***** EXCERPTED RECORDS
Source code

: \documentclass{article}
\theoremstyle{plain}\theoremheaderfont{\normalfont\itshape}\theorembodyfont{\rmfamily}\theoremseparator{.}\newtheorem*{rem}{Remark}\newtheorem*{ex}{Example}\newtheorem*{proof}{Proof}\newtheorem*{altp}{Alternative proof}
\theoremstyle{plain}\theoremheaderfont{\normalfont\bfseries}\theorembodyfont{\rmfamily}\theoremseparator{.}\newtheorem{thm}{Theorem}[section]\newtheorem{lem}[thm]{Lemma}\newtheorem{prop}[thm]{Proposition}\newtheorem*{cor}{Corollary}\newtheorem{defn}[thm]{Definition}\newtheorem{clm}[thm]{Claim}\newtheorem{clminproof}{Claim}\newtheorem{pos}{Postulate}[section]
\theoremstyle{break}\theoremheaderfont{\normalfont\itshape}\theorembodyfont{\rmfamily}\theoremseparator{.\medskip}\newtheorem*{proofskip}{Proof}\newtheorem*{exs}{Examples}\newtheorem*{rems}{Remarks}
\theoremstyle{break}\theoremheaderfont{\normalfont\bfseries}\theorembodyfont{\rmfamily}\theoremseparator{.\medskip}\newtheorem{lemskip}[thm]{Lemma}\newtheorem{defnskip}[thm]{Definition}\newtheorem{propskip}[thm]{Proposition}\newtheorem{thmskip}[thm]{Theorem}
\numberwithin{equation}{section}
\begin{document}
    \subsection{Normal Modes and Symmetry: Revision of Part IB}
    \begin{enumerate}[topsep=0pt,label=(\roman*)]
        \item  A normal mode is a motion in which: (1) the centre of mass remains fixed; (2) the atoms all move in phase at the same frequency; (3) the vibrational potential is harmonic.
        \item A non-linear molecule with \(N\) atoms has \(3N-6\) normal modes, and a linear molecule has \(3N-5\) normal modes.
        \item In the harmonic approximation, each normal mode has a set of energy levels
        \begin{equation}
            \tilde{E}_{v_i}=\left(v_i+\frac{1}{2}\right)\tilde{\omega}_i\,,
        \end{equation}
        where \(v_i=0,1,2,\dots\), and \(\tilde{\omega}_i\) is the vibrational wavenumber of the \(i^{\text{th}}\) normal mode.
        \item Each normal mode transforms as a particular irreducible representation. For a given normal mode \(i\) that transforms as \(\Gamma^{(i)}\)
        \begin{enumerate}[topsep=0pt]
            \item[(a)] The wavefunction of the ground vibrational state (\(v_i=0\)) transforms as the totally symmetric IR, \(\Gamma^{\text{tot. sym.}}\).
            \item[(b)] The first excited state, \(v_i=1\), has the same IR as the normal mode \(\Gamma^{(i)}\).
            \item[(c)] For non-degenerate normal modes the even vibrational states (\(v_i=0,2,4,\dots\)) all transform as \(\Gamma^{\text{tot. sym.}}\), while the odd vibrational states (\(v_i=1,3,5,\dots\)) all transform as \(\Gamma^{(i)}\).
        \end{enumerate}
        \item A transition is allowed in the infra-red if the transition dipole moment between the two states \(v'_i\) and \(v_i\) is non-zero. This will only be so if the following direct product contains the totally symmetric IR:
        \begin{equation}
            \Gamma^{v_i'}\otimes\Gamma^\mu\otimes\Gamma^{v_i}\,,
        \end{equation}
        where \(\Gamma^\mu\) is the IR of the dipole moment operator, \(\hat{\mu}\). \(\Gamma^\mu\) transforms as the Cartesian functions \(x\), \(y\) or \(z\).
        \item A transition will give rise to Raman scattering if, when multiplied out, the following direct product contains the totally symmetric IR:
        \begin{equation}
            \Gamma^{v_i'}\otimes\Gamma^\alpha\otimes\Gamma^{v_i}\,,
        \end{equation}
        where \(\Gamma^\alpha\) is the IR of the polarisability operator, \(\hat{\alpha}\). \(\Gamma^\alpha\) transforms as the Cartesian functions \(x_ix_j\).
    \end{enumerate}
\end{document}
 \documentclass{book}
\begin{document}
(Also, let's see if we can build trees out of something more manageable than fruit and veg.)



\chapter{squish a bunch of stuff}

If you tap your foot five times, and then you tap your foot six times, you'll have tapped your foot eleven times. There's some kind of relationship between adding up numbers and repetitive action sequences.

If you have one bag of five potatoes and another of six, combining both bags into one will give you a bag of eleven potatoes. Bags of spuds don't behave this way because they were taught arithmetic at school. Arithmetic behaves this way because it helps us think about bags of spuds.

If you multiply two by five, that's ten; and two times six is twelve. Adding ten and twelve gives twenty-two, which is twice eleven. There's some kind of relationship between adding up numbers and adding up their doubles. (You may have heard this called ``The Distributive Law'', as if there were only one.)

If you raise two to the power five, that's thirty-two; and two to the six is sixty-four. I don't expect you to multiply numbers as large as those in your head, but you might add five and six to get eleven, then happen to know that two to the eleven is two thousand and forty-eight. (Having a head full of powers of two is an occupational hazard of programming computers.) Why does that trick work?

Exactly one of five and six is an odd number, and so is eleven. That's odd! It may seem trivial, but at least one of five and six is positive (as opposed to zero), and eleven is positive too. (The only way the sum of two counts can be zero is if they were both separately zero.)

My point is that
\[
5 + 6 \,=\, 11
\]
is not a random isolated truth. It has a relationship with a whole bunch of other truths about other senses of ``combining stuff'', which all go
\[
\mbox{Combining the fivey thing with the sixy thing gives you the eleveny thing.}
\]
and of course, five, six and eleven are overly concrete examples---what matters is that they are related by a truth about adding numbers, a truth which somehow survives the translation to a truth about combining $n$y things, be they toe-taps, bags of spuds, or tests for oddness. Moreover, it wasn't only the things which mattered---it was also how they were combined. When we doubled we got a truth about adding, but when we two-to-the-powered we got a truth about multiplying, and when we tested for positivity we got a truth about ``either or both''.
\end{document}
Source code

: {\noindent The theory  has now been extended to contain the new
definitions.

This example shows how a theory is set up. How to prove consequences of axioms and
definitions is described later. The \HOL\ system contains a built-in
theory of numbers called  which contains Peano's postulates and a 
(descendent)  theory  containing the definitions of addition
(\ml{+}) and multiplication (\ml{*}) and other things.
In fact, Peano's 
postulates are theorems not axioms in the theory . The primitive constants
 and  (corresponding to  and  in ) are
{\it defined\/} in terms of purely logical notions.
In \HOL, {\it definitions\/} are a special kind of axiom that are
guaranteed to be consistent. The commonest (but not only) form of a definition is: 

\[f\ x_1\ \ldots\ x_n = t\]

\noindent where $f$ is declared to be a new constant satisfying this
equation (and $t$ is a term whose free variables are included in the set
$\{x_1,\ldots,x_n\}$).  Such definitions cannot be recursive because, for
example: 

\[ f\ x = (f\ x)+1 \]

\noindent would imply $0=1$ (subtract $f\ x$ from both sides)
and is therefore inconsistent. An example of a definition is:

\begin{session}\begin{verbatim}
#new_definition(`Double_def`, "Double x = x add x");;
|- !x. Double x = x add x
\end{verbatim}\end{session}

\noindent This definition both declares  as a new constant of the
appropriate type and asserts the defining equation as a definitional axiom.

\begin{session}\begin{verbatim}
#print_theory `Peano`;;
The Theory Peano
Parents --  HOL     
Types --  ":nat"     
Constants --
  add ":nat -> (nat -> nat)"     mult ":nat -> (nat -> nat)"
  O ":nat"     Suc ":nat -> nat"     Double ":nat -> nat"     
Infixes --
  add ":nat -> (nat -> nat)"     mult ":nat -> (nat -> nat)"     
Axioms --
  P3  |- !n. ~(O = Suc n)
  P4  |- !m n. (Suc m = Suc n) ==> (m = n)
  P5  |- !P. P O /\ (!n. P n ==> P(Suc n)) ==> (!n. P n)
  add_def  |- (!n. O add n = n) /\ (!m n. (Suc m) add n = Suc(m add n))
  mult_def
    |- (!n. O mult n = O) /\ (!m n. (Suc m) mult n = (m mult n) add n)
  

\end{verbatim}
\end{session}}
**********
* WHAT THIS TASK INVOLVES: Please restate the preceding entries word for word.

* ANSWER:
Source code

: \documentclass{article}
\theoremstyle{plain}\theoremheaderfont{\normalfont\itshape}\theorembodyfont{\rmfamily}\theoremseparator{.}\newtheorem*{rem}{Remark}\newtheorem*{ex}{Example}\newtheorem*{proof}{Proof}\newtheorem*{altp}{Alternative proof}
\theoremstyle{plain}\theoremheaderfont{\normalfont\bfseries}\theorembodyfont{\rmfamily}\theoremseparator{.}\newtheorem{thm}{Theorem}[section]\newtheorem{lem}[thm]{Lemma}\newtheorem{prop}[thm]{Proposition}\newtheorem*{cor}{Corollary}\newtheorem{defn}[thm]{Definition}\newtheorem{clm}[thm]{Claim}\newtheorem{clminproof}{Claim}\newtheorem{pos}{Postulate}[section]
\theoremstyle{break}\theoremheaderfont{\normalfont\itshape}\theorembodyfont{\rmfamily}\theoremseparator{.\medskip}\newtheorem*{proofskip}{Proof}\newtheorem*{exs}{Examples}\newtheorem*{rems}{Remarks}
\theoremstyle{break}\theoremheaderfont{\normalfont\bfseries}\theorembodyfont{\rmfamily}\theoremseparator{.\medskip}\newtheorem{lemskip}[thm]{Lemma}\newtheorem{defnskip}[thm]{Definition}\newtheorem{propskip}[thm]{Proposition}\newtheorem{thmskip}[thm]{Theorem}
\numberwithin{equation}{section}
\begin{document}
    \subsection{Normal Modes and Symmetry: Revision of Part IB}
    \begin{enumerate}[topsep=0pt,label=(\roman*)]
        \item  A normal mode is a motion in which: (1) the centre of mass remains fixed; (2) the atoms all move in phase at the same frequency; (3) the vibrational potential is harmonic.
        \item A non-linear molecule with \(N\) atoms has \(3N-6\) normal modes, and a linear molecule has \(3N-5\) normal modes.
        \item In the harmonic approximation, each normal mode has a set of energy levels
        \begin{equation}
            \tilde{E}_{v_i}=\left(v_i+\frac{1}{2}\right)\tilde{\omega}_i\,,
        \end{equation}
        where \(v_i=0,1,2,\dots\), and \(\tilde{\omega}_i\) is the vibrational wavenumber of the \(i^{\text{th}}\) normal mode.
        \item Each normal mode transforms as a particular irreducible representation. For a given normal mode \(i\) that transforms as \(\Gamma^{(i)}\)
        \begin{enumerate}[topsep=0pt]
            \item[(a)] The wavefunction of the ground vibrational state (\(v_i=0\)) transforms as the totally symmetric IR, \(\Gamma^{\text{tot. sym.}}\).
            \item[(b)] The first excited state, \(v_i=1\), has the same IR as the normal mode \(\Gamma^{(i)}\).
            \item[(c)] For non-degenerate normal modes the even vibrational states (\(v_i=0,2,4,\dots\)) all transform as \(\Gamma^{\text{tot. sym.}}\), while the odd vibrational states (\(v_i=1,3,5,\dots\)) all transform as \(\Gamma^{(i)}\).
        \end{enumerate}
        \item A transition is allowed in the infra-red if the transition dipole moment between the two states \(v'_i\) and \(v_i\) is non-zero. This will only be so if the following direct product contains the totally symmetric IR:
        \begin{equation}
            \Gamma^{v_i'}\otimes\Gamma^\mu\otimes\Gamma^{v_i}\,,
        \end{equation}
        where \(\Gamma^\mu\) is the IR of the dipole moment operator, \(\hat{\mu}\). \(\Gamma^\mu\) transforms as the Cartesian functions \(x\), \(y\) or \(z\).
        \item A transition will give rise to Raman scattering if, when multiplied out, the following direct product contains the totally symmetric IR:
        \begin{equation}
            \Gamma^{v_i'}\otimes\Gamma^\alpha\otimes\Gamma^{v_i}\,,
        \end{equation}
        where \(\Gamma^\alpha\) is the IR of the polarisability operator, \(\hat{\alpha}\). \(\Gamma^\alpha\) transforms as the Cartesian functions \(x_ix_j\).
    \end{enumerate}
\end{document}
 \documentclass{book}
\begin{document}
(Also, let's see if we can build trees out of something more manageable than fruit and veg.)



\chapter{squish a bunch of stuff}

If you tap your foot five times, and then you tap your foot six times, you'll have tapped your foot eleven times. There's some kind of relationship between adding up numbers and repetitive action sequences.

If you have one bag of five potatoes and another of six, combining both bags into one will give you a bag of eleven potatoes. Bags of spuds don't behave this way because they were taught arithmetic at school. Arithmetic behaves this way because it helps us think about bags of spuds.

If you multiply two by five, that's ten; and two times six is twelve. Adding ten and twelve gives twenty-two, which is twice eleven. There's some kind of relationship between adding up numbers and adding up their doubles. (You may have heard this called ``The Distributive Law'', as if there were only one.)

If you raise two to the power five, that's thirty-two; and two to the six is sixty-four. I don't expect you to multiply numbers as large as those in your head, but you might add five and six to get eleven, then happen to know that two to the eleven is two thousand and forty-eight. (Having a head full of powers of two is an occupational hazard of programming computers.) Why does that trick work?

Exactly one of five and six is an odd number, and so is eleven. That's odd! It may seem trivial, but at least one of five and six is positive (as opposed to zero), and eleven is positive too. (The only way the sum of two counts can be zero is if they were both separately zero.)

My point is that
\[
5 + 6 \,=\, 11
\]
is not a random isolated truth. It has a relationship with a whole bunch of other truths about other senses of ``combining stuff'', which all go
\[
\mbox{Combining the fivey thing with the sixy thing gives you the eleveny thing.}
\]
and of course, five, six and eleven are overly concrete examples---what matters is that they are related by a truth about adding numbers, a truth which somehow survives the translation to a truth about combining $n$y things, be they toe-taps, bags of spuds, or tests for oddness. Moreover, it wasn't only the things which mattered---it was also how they were combined. When we doubled we got a truth about adding, but when we two-to-the-powered we got a truth about multiplying, and when we tested for positivity we got a truth about ``either or both''.
\end{document}
Source code

: {\noindent The theory  has now been extended to contain the new
definitions.

This example shows how a theory is set up. How to prove consequences of axioms and
definitions is described later. The \HOL\ system contains a built-in
theory of numbers called  which contains Peano's postulates and a 
(descendent)  theory  containing the definitions of addition
(\ml{+}) and multiplication (\ml{*}) and other things.
In fact, Peano's 
postulates are theorems not axioms in the theory . The primitive constants
 and  (corresponding to  and  in ) are
{\it defined\/} in terms of purely logical notions.
In \HOL, {\it definitions\/} are a special kind of axiom that are
guaranteed to be consistent. The commonest (but not only) form of a definition is: 

\[f\ x_1\ \ldots\ x_n = t\]

\noindent where $f$ is declared to be a new constant satisfying this
equation (and $t$ is a term whose free variables are included in the set
$\{x_1,\ldots,x_n\}$).  Such definitions cannot be recursive because, for
example: 

\[ f\ x = (f\ x)+1 \]

\noindent would imply $0=1$ (subtract $f\ x$ from both sides)
and is therefore inconsistent. An example of a definition is:

\begin{session}\begin{verbatim}
#new_definition(`Double_def`, "Double x = x add x");;
|- !x. Double x = x add x
\end{verbatim}\end{session}

\noindent This definition both declares  as a new constant of the
appropriate type and asserts the defining equation as a definitional axiom.

\begin{session}\begin{verbatim}
#print_theory `Peano`;;
The Theory Peano
Parents --  HOL     
Types --  ":nat"     
Constants --
  add ":nat -> (nat -> nat)"     mult ":nat -> (nat -> nat)"
  O ":nat"     Suc ":nat -> nat"     Double ":nat -> nat"     
Infixes --
  add ":nat -> (nat -> nat)"     mult ":nat -> (nat -> nat)"     
Axioms --
  P3  |- !n. ~(O = Suc n)
  P4  |- !m n. (Suc m = Suc n) ==> (m = n)
  P5  |- !P. P O /\ (!n. P n ==> P(Suc n)) ==> (!n. P n)
  add_def  |- (!n. O add n = n) /\ (!m n. (Suc m) add n = Suc(m add n))
  mult_def
    |- (!n. O mult n = O) /\ (!m n. (Suc m) mult n = (m mult n) add n)
  

\end{verbatim}
\end{session}}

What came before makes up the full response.